More of the music of Peter Ilyich Tchaikovsky (1840-1893)

Dear Tom and Fred,

I just got through listening to my latest haul of records, including a few Pink Floyd White Hot Stampers. They are just fantastic. As is the SRV The Sky is Crying, and every other record I’ve bought from you. They are transformative.

One that deserves special mention is the Tchaikovsky Violin Concerto I just got. I expected the violin to sound amazing, and it does. I did not expect to be blown away when the full orchestra joins in. The first time I listened, that moment elicited an involuntary cry, ‘Wow!’

The second time I listened, it evoked the same response. It’s simply magical. Thank you.

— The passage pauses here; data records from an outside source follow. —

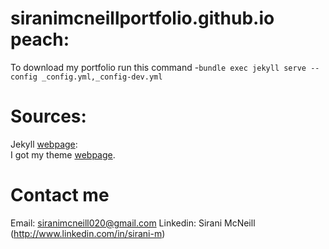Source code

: # siranimcneillportfolio.github.io peach: 

To download my portfolio run this command -`bundle exec jekyll serve --config _config.yml,_config-dev.yml`

# Sources:

Jekyll [webpage](https://jekyllrb.com/):  
I got my theme [webpage]("https://github.com/sergiokopplin/indigo").


# Contact me
Email: siranimcneill020@gmail.com
Linkedin: Sirani McNeill (http://www.linkedin.com/in/sirani-m)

Finally, I got a WHS of the Beatles Help! I really love the album. Nearly every song is great. One song that did not move me as I hoped was Yesterday. I read on your blog that some German pressings have amazing versions of Yesterday. Even if the rest sound like crap, I’d be very interested to buy one if you have it laying around.

Thanks again for all you do. I should mention that another of your loyal customers, ab_ba, turned me on to your work, and is largely responsible for helping me find my way.

Dear Bill,

Some thoughts:

As for the Tchaikovsky, glad to hear you liked it so much. Finding a recording that gets the orchestra right is ten times harder than finding a record with a good sounding violin. This we have learned through experience.

I used to think these Heifetz records were a bit crude, but now I realize I just couldn’t play them right back in those days.

As for Help!, we don’t buy the German pressings anymore because it is just too hard to sell a record at the prices we charge in which only one song sounds great. You can find them easily enough if you want to go that route.

As for ab_ba, glad he was able to help you find a better way.

We both owe him a debt of gratitude in that respect.